* _Directions_:
Note every line in the entries that contains the string "center", and copy it.

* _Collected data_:
━━━━━━━━━━━━━━━━━━━━
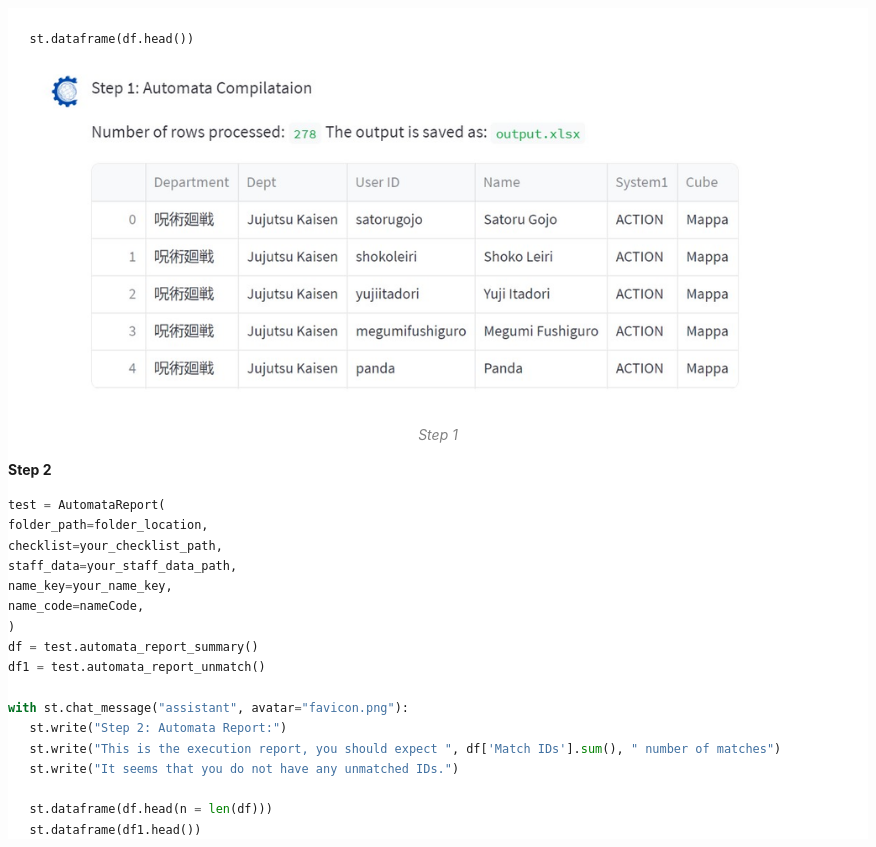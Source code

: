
 ```py

   st.dataframe(df.head())
```

<center><img src="image-1.png"  class = "center"/></center>
<p style="text-align: center; color:grey;"><i>Step 1</i></p>

**Step 2**

```py
test = AutomataReport(
folder_path=folder_location,
checklist=your_checklist_path,
staff_data=your_staff_data_path,
name_key=your_name_key,
name_code=nameCode,
)
df = test.automata_report_summary()
df1 = test.automata_report_unmatch()

with st.chat_message("assistant", avatar="favicon.png"):
   st.write("Step 2: Automata Report:")
   st.write("This is the execution report, you should expect ", df['Match IDs'].sum(), " number of matches")
   st.write("It seems that you do not have any unmatched IDs.")

   st.dataframe(df.head(n = len(df)))
   st.dataframe(df1.head())
```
━━━━━━━━━━━━━━━━━━━━
* _Exercise output_:
<center><img src="image-1.png"  class = "center"/></center>
<p style="text-align: center; color:grey;"><i>Step 1</i></p>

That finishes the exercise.